How to Implement Windowing in Kafka Streams (with Examples)

Updated: January 30, 2024 By: Guest Contributor Post a comment

Introduction

Kafka Streams is a client library for building applications and microservices, where the input and output data are stored in Kafka topics. It allows for stateful and stateless processing, and one of its most powerful features is windowing, which enables processing data in time-bound chunks.
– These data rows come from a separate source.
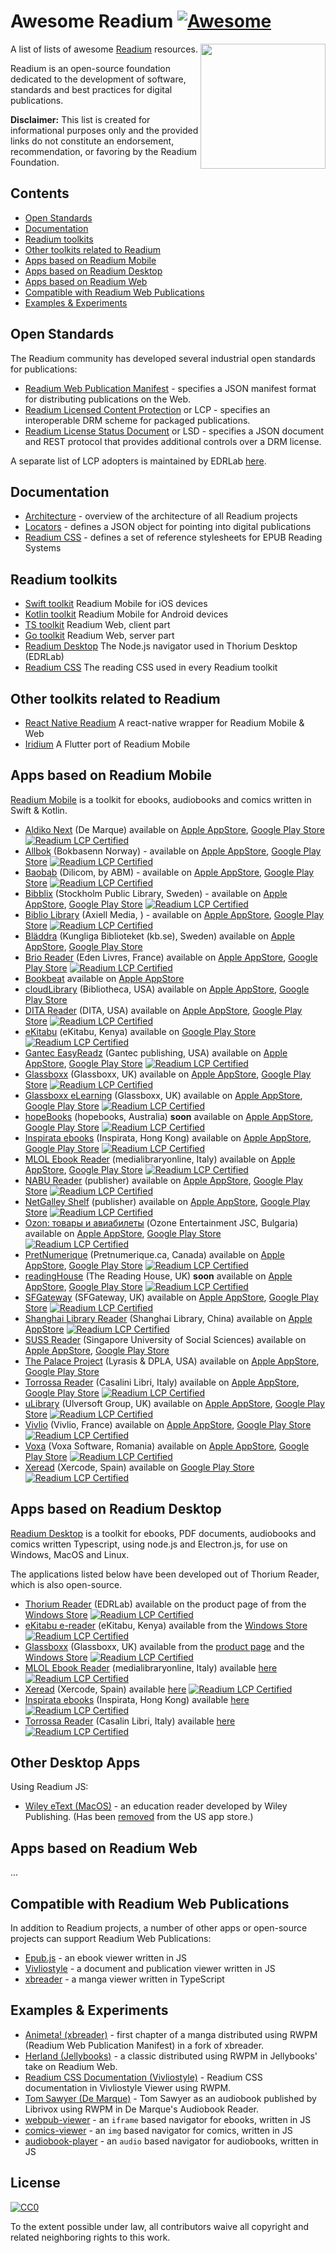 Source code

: # Awesome Readium [![Awesome](https://cdn.rawgit.com/sindresorhus/awesome/d7305f38d29fed78fa85652e3a63e154dd8e8829/media/badge.svg)](https://github.com/sindresorhus/awesome)

[<img src="https://readium.org/assets/logos/readium-logo.png" align="right" width="200">](http://readium.org/)

A list of lists of awesome [Readium](https://readium.org/) resources.

Readium is an open-source foundation dedicated to the development of software, standards and best practices for digital publications.

**Disclaimer:** This list is created for informational purposes only and the provided links do not constitute an endorsement, recommendation, or favoring by the Readium Foundation.

## Contents

* [Open Standards](#open-standards)
* [Documentation](#documentation)
* [Readium toolkits](#readium-toolkits)
* [Other toolkits related to Readium](#other-toolkits-related-to-readium)
* [Apps based on Readium Mobile](#apps-based-on-readium-mobile)
* [Apps based on Readium Desktop](#apps-based-on-readium-desktop)
* [Apps based on Readium Web](#apps-based-on-readium-web)
* [Compatible with Readium Web Publications](#compatible-with-readium-web-publications)
* [Examples & Experiments](#examples--experiments)

## Open Standards

The Readium community has developed several industrial open standards for publications:

* [Readium Web Publication Manifest](https://readium.org/webpub-manifest/) - specifies a JSON manifest format for distributing publications on the Web.
* [Readium Licensed Content Protection](https://readium.org/lcp-specs/) or LCP - specifies an interoperable DRM scheme for packaged publications.
* [Readium License Status Document](https://readium.org/lcp-specs/releases/lsd/latest/) or LSD - specifies a JSON document and REST protocol that provides additional controls over a DRM license.

A separate list of LCP adopters is maintained by EDRLab [here](https://www.edrlab.org/readium-lcp/certified-apps-servers/). 

## Documentation

* [Architecture](https://readium.org/architecture/) - overview of the architecture of all Readium projects
* [Locators](https://readium.org/architecture/models/locators/) - defines a JSON object for pointing into digital publications
* [Readium CSS](https://readium.org/readium-css/docs/) - defines a set of reference stylesheets for EPUB Reading Systems

## Readium toolkits

* [Swift toolkit](https://github.com/readium/swift-toolkit) Readium Mobile for iOS devices
* [Kotlin toolkit](https://github.com/readium/kotlin-toolkit) Readium Mobile for Android devices
* [TS toolkit](https://github.com/readium/ts-toolkit) Readium Web, client part
* [Go toolkit](https://github.com/readium/go-toolkit) Readium Web, server part
* [Readium Desktop](https://github.com/readium/kotlin-toolkit) The Node.js navigator used in Thorium Desktop (EDRLab)
* [Readium CSS](https://github.com/readium/readium-css) The reading CSS used in every Readium toolkit

## Other toolkits related to Readium

* [React Native Readium](https://github.com/5-stones/react-native-readium) A react-native wrapper for Readium Mobile & Web
* [Iridium](https://github.com/Mantano/iridium) A Flutter port of Readium Mobile

## Apps based on Readium Mobile

[Readium Mobile](https://github.com/readium/mobile) is a toolkit for ebooks, audiobooks and comics written in Swift & Kotlin.

* [Aldiko Next](https://www.aldiko.com) (De Marque) available on [Apple AppStore](https://apps.apple.com/us/app/aldiko-next/id1476410111), [Google Play Store](https://play.google.com/store/apps/details?id=com.aldiko.android)  [![Readium LCP Certified](https://img.shields.io/badge/Readium%20LCP-Certified-blue)](https://www.edrlab.org/readium-lcp/certified-apps-servers/)
* [Allbok](https://www.allbok.no/) (Bokbasenn Norway) - available on [Apple AppStore](https://apps.apple.com/no/app/allbok/id1485392740), [Google Play Store](https://play.google.com/store/apps/details?id=no.bokbasen.allbok)  [![Readium LCP Certified](https://img.shields.io/badge/Readium%20LCP-Certified-blue)](https://www.edrlab.org/readium-lcp/certified-apps-servers/)
* [Baobab](https://baobabapp.com) (Dilicom, by ABM) - available on [Apple AppStore](https://apps.apple.com/fr/app/baobab-app/id1364023895), [Google Play Store](https://play.google.com/store/apps/details?id=com.baobabapp.baobab&hl=fr&gl=FR)  [![Readium LCP Certified](https://img.shields.io/badge/Readium%20LCP-Certified-blue)](https://www.edrlab.org/readium-lcp/certified-apps-servers/)
* [Bibblix](https://bibblix.se/) (Stockholm Public Library, Sweden) - available on [Apple AppStore](https://itunes.apple.com/se/app/bibblix/id1086942072), [Google Play Store](https://play.google.com/store/apps/details?id=se.stockholm.bibblix)  [![Readium LCP Certified](https://img.shields.io/badge/Readium%20LCP-Certified-blue)](https://www.edrlab.org/readium-lcp/certified-apps-servers/)
* [Biblio Library](https://www.axiellmedia.com/en/for-libraries/biblio/) (Axiell Media, ) - available on [Apple AppStore](https://apps.apple.com/us/app/biblio-library/id1286685079), [Google Play Store](https://play.google.com/store/apps/details?id=com.Axiellmedia.LibraryApp)  [![Readium LCP Certified](https://img.shields.io/badge/Readium%20LCP-Certified-blue)](https://www.edrlab.org/readium-lcp/certified-apps-servers/)
* [Bläddra](url) (Kungliga Biblioteket (kb.se), Sweden) available on [Apple AppStore](https://apps.apple.com/se/app/bläddra/id1501134109), [Google Play Store](https://play.google.com/store/apps/details?id=se.kb.eboksappen) 
* [Brio Reader](https://actessudaudio.boutique.edenlivres.fr/fr/pages/brio-reader) (Eden Livres, France) available on [Apple AppStore](https://apps.apple.com/fr/app/brio-reader/id1475894718), [Google Play Store](https://play.google.com/store/apps/details?id=com.eden.brioreader)  [![Readium LCP Certified](https://img.shields.io/badge/Readium%20LCP-Certified-blue)](https://www.edrlab.org/readium-lcp/certified-apps-servers/)
* [Bookbeat](https://www.bookbeat.com) available on [Apple AppStore](https://apps.apple.com/us/app/id1056652614) 
* [cloudLibrary](https://www.yourcloudlibrary.com) (Bibliotheca, USA) available on [Apple AppStore](https://apps.apple.com/us/app/cloudlibrary-by-bibliotheca/id466446054), [Google Play Store](https://play.google.com/store/apps/details?id=com.txtr.android.mmm)
* [DITA Reader](https://www.linkedin.com/company/d-i-t-a/) (DITA, USA) available on [Apple AppStore](https://apps.apple.com/us/app/dita-reader/id1274807900), [Google Play Store](https://play.google.com/store/apps/details?id=com.aferdita.urms.reader) [![Readium LCP Certified](https://img.shields.io/badge/Readium%20LCP-Certified-blue)](https://www.edrlab.org/readium-lcp/certified-apps-servers/)
* [eKitabu](https://www.ekitabu.com/) (eKitabu, Kenya) available on [Google Play Store](https://play.google.com/store/apps/details?id=com.ekitabu.ereader) [![Readium LCP Certified](https://img.shields.io/badge/Readium%20LCP-Certified-blue)](https://www.edrlab.org/readium-lcp/certified-apps-servers/)
* [Gantec EasyReadz](https://www.ebooks2go.com/ereader) (Gantec publishing, USA) available on [Apple AppStore](https://apps.apple.com/us/app/easyreadz/id1527785244), [Google Play Store](https://play.google.com/store/apps/details?id=com.ebooks2go_mobile_app) [![Readium LCP Certified](https://img.shields.io/badge/Readium%20LCP-Certified-blue)](https://www.edrlab.org/readium-lcp/certified-apps-servers/)
* [Glassboxx](https://glassboxx.co.uk/) (Glassboxx, UK) available on [Apple AppStore](https://apps.apple.com/gb/app/glassboxx/id1464705712), [Google Play Store](https://play.google.com/store/apps/details?id=uk.co.firstygroup.glassboxx) [![Readium LCP Certified](https://img.shields.io/badge/Readium%20LCP-Certified-blue)](https://www.edrlab.org/readium-lcp/certified-apps-servers/)
* [Glassboxx eLearning](https://glassboxx.co.uk/) (Glassboxx, UK) available on [Apple AppStore](https://apps.apple.com/us/app/glassboxx-elearning/id1474971723), [Google Play Store](https://play.google.com/store/apps/details?id=uk.co.firstygroup.elearning) [![Readium LCP Certified](https://img.shields.io/badge/Readium%20LCP-Certified-blue)](https://www.edrlab.org/readium-lcp/certified-apps-servers/)
* [hopeBooks](https://hopebooks.com.au) (hopebooks, Australia) **soon** available on [Apple AppStore](), [Google Play Store]() [![Readium LCP Certified](https://img.shields.io/badge/Readium%20LCP-Certified-blue)](https://www.edrlab.org/readium-lcp/certified-apps-servers/)
* [Inspirata ebooks](https://ebook.endao.co/) (Inspirata, Hong Kong) available on [Apple AppStore](https://apps.apple.com/us/app/恩道電子書-inspirata-ebooks/id1463909109), [Google Play Store](https://play.google.com/store/apps/details?id=life.tti.readerui) [![Readium LCP Certified](https://img.shields.io/badge/Readium%20LCP-Certified-blue)](https://www.edrlab.org/readium-lcp/certified-apps-servers/)
* [MLOL Ebook Reader](https://www.medialibrary.it) (medialibraryonline, Italy) available on [Apple AppStore](https://apps.apple.com/it/app/mlol-ebook-reader/id1516845341?l=en), [Google Play Store](https://play.google.com/store/apps/details?id=it.horizons.mlolreaderlcp&hl=en&gl=US) [![Readium LCP Certified](https://img.shields.io/badge/Readium%20LCP-Certified-blue)](https://www.edrlab.org/readium-lcp/certified-apps-servers/)
* [NABU Reader](https://thenewpublishingstandard.com/2020/10/10/nabu-digital-reading-app-launches-in-kenya-with-free-content-in-english-and-kiswahili/) (publisher) available on [Apple AppStore](https://apps.apple.com/fr/app/nabu-org/id1483607930), [Google Play Store](https://play.google.com/store/apps/details?id=org.libraryforall.simplified) [![Readium LCP Certified](https://img.shields.io/badge/Readium%20LCP-Certified-blue)](https://www.edrlab.org/readium-lcp/certified-apps-servers/)
* [NetGalley Shelf](url) (publisher) available on [Apple AppStore](https://apps.apple.com/us/app/netgalley-shelf/id1499581600), [Google Play Store](https://play.google.com/store/apps/details?id=com.netgalley.shelf) [![Readium LCP Certified](https://img.shields.io/badge/Readium%20LCP-Certified-blue)](https://www.edrlab.org/readium-lcp/certified-apps-servers/)
* [Ozon: товары и авиабилеты](https://www.ozone.bg) (Ozone Entertainment JSC, Bulgaria) available on [Apple AppStore](https://apps.apple.com/ru/app/ozon-товары-и-авиабилеты/id407804998), [Google Play Store](https://play.google.com/store/apps/details?id=ru.ozon.app.android) [![Readium LCP Certified](https://img.shields.io/badge/Readium%20LCP-Certified-blue)](https://www.edrlab.org/readium-lcp/certified-apps-servers/)
* [PretNumerique](url) (Pretnumerique.ca, Canada) available on [Apple AppStore](https://apps.apple.com/ca/app/id1391138546), [Google Play Store](https://play.google.com/store/apps/details?id=com.bibliopresto.pretnumerique) [![Readium LCP Certified](https://img.shields.io/badge/Readium%20LCP-Certified-blue)](https://www.edrlab.org/readium-lcp/certified-apps-servers/)
* [readingHouse](https://thereadinghouse.co.uk) (The Reading House, UK) **soon** available on [Apple AppStore](), [Google Play Store]() [![Readium LCP Certified](https://img.shields.io/badge/Readium%20LCP-Certified-blue)](https://www.edrlab.org/readium-lcp/certified-apps-servers/)
* [SFGateway](https://www.sfgateway.com) (SFGateway, UK) available on [Apple AppStore](https://apps.apple.com/gb/app/sf-gateway/id1547970167), [Google Play Store](https://play.google.com/store/apps/details?id=uk.co.glassboxx.sfgateway) [![Readium LCP Certified](https://img.shields.io/badge/Readium%20LCP-Certified-blue)](https://www.edrlab.org/readium-lcp/certified-apps-servers/)
* [Shanghai Library Reader](http://www.library.sh.cn/web/index.html) (Shanghai Library, China) available on [Apple AppStore](https://iphoneaddict.fr/apps/references/app-408876565.html) [![Readium LCP Certified](https://img.shields.io/badge/Readium%20LCP-Certified-blue)](https://www.edrlab.org/readium-lcp/certified-apps-servers/)
* [SUSS Reader](https://www.suss.edu.sg/) (Singapore University of Social Sciences) available on [Apple AppStore](https://apps.apple.com/sg/app/suss-reader-for-ebooks-epubs/id1477574366), [Google Play Store](https://play.google.com/store/apps/details?id=sg.edu.suss.etp.sreader2) 
* [The Palace Project](https://thepalaceproject.org) (Lyrasis & DPLA, USA) available on [Apple AppStore](https://apps.apple.com/us/app/the-palace-project/id1574359693), [Google Play Store](https://play.google.com/store/apps/details?id=org.thepalaceproject.palace)
* [Torrossa Reader](https://access.torrossa.com/it/user/access#) (Casalini Libri, Italy) available on [Apple AppStore](url), [Google Play Store](url) [![Readium LCP Certified](https://img.shields.io/badge/Readium%20LCP-Certified-blue)](https://www.edrlab.org/readium-lcp/certified-apps-servers/)
* [uLibrary](https://www.ulverscroft.com/home.php?countryCode=UK) (Ulversoft Group, UK) available on [Apple AppStore](https://apps.apple.com/gb/app/ulibrary/id977511203), [Google Play Store](https://play.google.com/store/apps/details?id=ulibrary.ulverscroftulibrary.co.uk.ulibrary) [![Readium LCP Certified](https://img.shields.io/badge/Readium%20LCP-Certified-blue)](https://www.edrlab.org/readium-lcp/certified-apps-servers/)
* [Vivlio](https://www.vivlio.com) (Vivlio, France) available on [Apple AppStore](https://apps.apple.com/be/app/vivlio/id1512792763?l=fr), [Google Play Store](https://play.google.com/store/apps/details?id=com.vivlio.mobile.app) [![Readium LCP Certified](https://img.shields.io/badge/Readium%20LCP-Certified-blue)](https://www.edrlab.org/readium-lcp/certified-apps-servers/)
* [Voxa](https://www.voxa.ro) (Voxa Software, Romania) available on [Apple AppStore](https://apps.apple.com/ro/app/voxa-audiobooks-e-books/id1584777343), [Google Play Store](https://play.google.com/store/apps/details?id=com.wolfpackdigital.voxa) [![Readium LCP Certified](https://img.shields.io/badge/Readium%20LCP-Certified-blue)](https://www.edrlab.org/readium-lcp/certified-apps-servers/)
* [Xeread](https://xeread.xebook.es) (Xercode, Spain) available on [Google Play Store](https://play.google.com/store/apps/details?id=es.xeread.read) [![Readium LCP Certified](https://img.shields.io/badge/Readium%20LCP-Certified-blue)](https://www.edrlab.org/readium-lcp/certified-apps-servers/)

## Apps based on Readium Desktop

[Readium Desktop](https://github.com/readium/desktop) is a toolkit for ebooks, PDF documents, audiobooks and comics written Typescript, using node.js and Electron.js, for use on Windows, MacOS and Linux.

The applications listed below have been developed out of Thorium Reader, which is also open-source. 

* [Thorium Reader](https://www.edrlab.org/software/thorium-reader/) (EDRLab) available on the product page of from the [Windows Store](https://bit.ly/thoriumreader-en) [![Readium LCP Certified](https://img.shields.io/badge/Readium%20LCP-Certified-blue)](https://www.edrlab.org/readium-lcp/certified-apps-servers/)
* [eKitabu e-reader](https://www.ekitabu.com/) (eKitabu, Kenya) available from the [Windows Store](https://www.microsoft.com/en-us/p/ekitabu-e-reader/9mtzsjs9jsvw?SilentAuth=1&wa=wsignin1.0&activetab=pivot:overviewtab) [![Readium LCP Certified](https://img.shields.io/badge/Readium%20LCP-Certified-blue)](https://www.edrlab.org/readium-lcp/certified-apps-servers/)
* [Glassboxx](https://glassboxx.co.uk/) (Glassboxx, UK) available from the [product page](https://glassboxx.com/glassboxx-downloads/) and the [Windows Store](https://www.microsoft.com/en-us/p/glassboxx/9nzklr5v4fq6?activetab=pivot:overviewtab) [![Readium LCP Certified](https://img.shields.io/badge/Readium%20LCP-Certified-blue)](https://www.edrlab.org/readium-lcp/certified-apps-servers/)
* [MLOL Ebook Reader](https://www.medialibrary.it) (medialibraryonline, Italy) available [here](https://www.medialibrary.it/pagine/pagina.aspx?id=881)  [![Readium LCP Certified](https://img.shields.io/badge/Readium%20LCP-Certified-blue)](https://www.edrlab.org/readium-lcp/certified-apps-servers/)
* [Xeread](https://xeread.xebook.es) (Xercode, Spain) available [here]()  [![Readium LCP Certified](https://img.shields.io/badge/Readium%20LCP-Certified-blue)](https://www.edrlab.org/readium-lcp/certified-apps-servers/)
* [Inspirata ebooks](https://ebook.endao.co/index-Reader) (Inspirata, Hong Kong) available [here]()  [![Readium LCP Certified](https://img.shields.io/badge/Readium%20LCP-Certified-blue)](https://www.edrlab.org/readium-lcp/certified-apps-servers/)
* [Torrossa Reader](https://access.torrossa.com/it/user/access#) (Casalin Libri, Italy) available [here]()  [![Readium LCP Certified](https://img.shields.io/badge/Readium%20LCP-Certified-blue)](https://www.edrlab.org/readium-lcp/certified-apps-servers/)

## Other Desktop Apps

Using Readium JS:
* [Wiley eText (MacOS)](https://apps.apple.com/fr/app/wiley-etext/id1523684519) - an education reader developed by Wiley Publishing. (Has been [removed](https://web.archive.org/web/20220320041556/https://apps.apple.com/us/app/id1523684519) from the US app store.) 

## Apps based on Readium Web

...

## Compatible with Readium Web Publications

In addition to Readium projects, a number of other apps or open-source projects can support Readium Web Publications:

* [Epub.js](https://github.com/futurepress/epub.js/) - an ebook viewer written in JS
* [Vivliostyle](https://github.com/vivliostyle/vivliostyle.js) - a document and publication viewer written in JS
* [xbreader](https://github.com/chocolatkey/xbreader) - a manga viewer written in TypeScript

## Examples & Experiments

* [Animeta! (xbreader)](https://j-novel.club/mc/animeta-volume-1-chapter-1) - first chapter of a manga distributed using RWPM (Readium Web Publication Manifest) in a fork of xbreader.
* [Herland (Jellybooks)](https://www.jellybooks.com/cloud_reader/books/herland) - a classic distributed using RWPM in Jellybooks' take on Readium Web.
* [Readium CSS Documentation (Vivliostyle)](https://vivliostyle.github.io/vivliostyle.js/viewer/vivliostyle-viewer.html#b=https://readium.org/readium-css/docs/manifest.json) - Readium CSS documentation in Vivliostyle Viewer using RWPM.
* [Tom Sawyer (De Marque)](https://player.cantookaudio.com/aHR0cHM6Ly9hcGkuYXJjaGl2ZWxhYi5vcmcvYm9va3MvdG9tX3Nhd3llcl9saWJyaXZveC9vcGRzX2F1ZGlvX21hbmlmZXN0) - Tom Sawyer as an audiobook published by Librivox using RWPM in De Marque's Audiobook Reader.
* [webpub-viewer](https://github.com/HadrienGardeur/webpub-viewer) - an `iframe` based navigator for ebooks, written in JS
* [comics-viewer](https://github.com/HadrienGardeur/comics-viewer) - an `img` based navigator for comics, written in JS
* [audiobook-player](https://github.com/HadrienGardeur/audiobook-player) - an `audio` based navigator for audiobooks, written in JS


## License

[![CC0](http://mirrors.creativecommons.org/presskit/buttons/88x31/svg/cc-zero.svg)](https://creativecommons.org/publicdomain/zero/1.0/)

To the extent possible under law, all contributors waive all copyright and related neighboring rights to this work.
In this article, we walk through various windowing concepts in Kafka Streams and how to implement them, providing examples that range from basic to advanced to help illustrate the process.

What is Windowing?

Windowing partitions the input data into windows based on the timestamp of each message. It’s useful for aggregating data over a specified time frame and answering questions like “How many events occurred in the last 15 minutes?”

Types of Windows in Kafka Streams

Kafka Streams offers several types of windows:

  • Tumbling Windows: Non-overlapping, fixed-sized windows.
  • Hopping Windows: Fixed-size windows that overlap and ‘hop’ by a specified interval.
  • Sliding Windows: Windows that slide continuously over the data stream, capturing data within a given range.
  • Session Windows: Dynamic windows that group data by sessions of activity. They are separated by a period of inactivity longer than a specified gap.

Setting Up the Environment

To implement windowing in Kafka Streams, you first need to set up your environment:

dependencies {
    implementation 'org.apache.kafka:kafka-streams:2.8.0'
}

You also need a Kafka cluster running, and to create the required topics.

Basic Tumbling Window Example

A tumbling window is the simplest form of windowing. For this example, let’s count the number of messages in a stream over a 1-minute window.

import org.apache.kafka.common.serialization.Serdes;
import org.apache.kafka.streams.KafkaStreams;
import org.apache.kafka.streams.StreamsBuilder;
import org.apache.kafka.streams.kstream.Materialized;
import org.apache.kafka.streams.kstream.TimeWindows;
import org.apache.kafka.streams.kstream.Windowed;
import org.apache.kafka.streams.kstream.KStream;

StreamsBuilder builder = new StreamsBuilder();
KStream<String, String> textLines = builder.stream("TextLinesTopic");

KStream<Windowed, Long> wordCounts = textLines
    .flatMapValues(textLine -> Arrays.asList(textLine.toLowerCase().split("\\W+")))
    .groupBy((key, word) -> word)
    .windowedBy(TimeWindows.of(Duration.ofMinutes(1)))
    .count(Materialized.as("counts-store"))
    .toStream();

wordCounts.to("CountsOutputTopic");

KafkaStreams streams = new KafkaStreams(builder.build(), props);
streams.start();

This code will output counts of words every minute to the “CountsOutputTopic”.

Hopping Window Example

In a hopping window, we count messages like the tumbling window but with overlapping periods. Let’s count messages over a 5-minute window that moves by 1 minute.

 KStream<Windowed, Long> wordCounts = textLines
    .groupBy((key, word) -> word)
    .windowedBy(TimeWindows.of(Duration.ofMinutes(5)).advanceBy(Duration.ofMinutes(1)))
    .count(Materialized.as("counts-store"))
    .toStream();

With the advanceBy method, you specify the hop (the window size is still specified in the of method).

Sliding Window Example

A sliding window is useful for use cases like detecting patterns within the last N minutes for every event. Here is an example of a 2-minute sliding window that counts words:

 KStream<Windowed, Long> wordCounts = textLines
    .groupBy((key, word) -> word)
    .windowedBy(TimeWindows.of(Duration.ofMinutes(2)).grace(Duration.ofSeconds(0)))
    .count(Materialized.as("counts-store"))
    .toStream((windowedKey, value) -> windowedKey.key());

Note that sliding windows in Kafka Streams are configured like hopping windows without the advanceBy parameter.

Session Window Example

Finally, let’s look at session windows. They help generating windows for sessions of activity, which can be insightful for user activity analysis. Below is a code snippet for a session window that groups messages into sessions with at least 10-minute inactivity gaps between them:

 KStream<Windowed, Long> wordCounts = textLines
    .groupBy((key, word) -> word)
    .windowedBy(SessionWindows.with(Duration.ofMinutes(10)))
    .count()
    .toStream((windowedKey, value) -> windowedKey.key() + "@" + windowedKey.window().start() + "-" + windowedKey.window().end());

Session windows can help in understanding how events are distributed across periods of activity and silence.

Conclusion

We’ve covered the four main types of windowing operations in Kafka Streams, including tumbling, hopping, sliding, and session windows. Each serves a different purpose and can be pivotal in managing time-sensitive data in a streaming context. The provided examples should give you a starting point to explore windowing in your Kafka applications.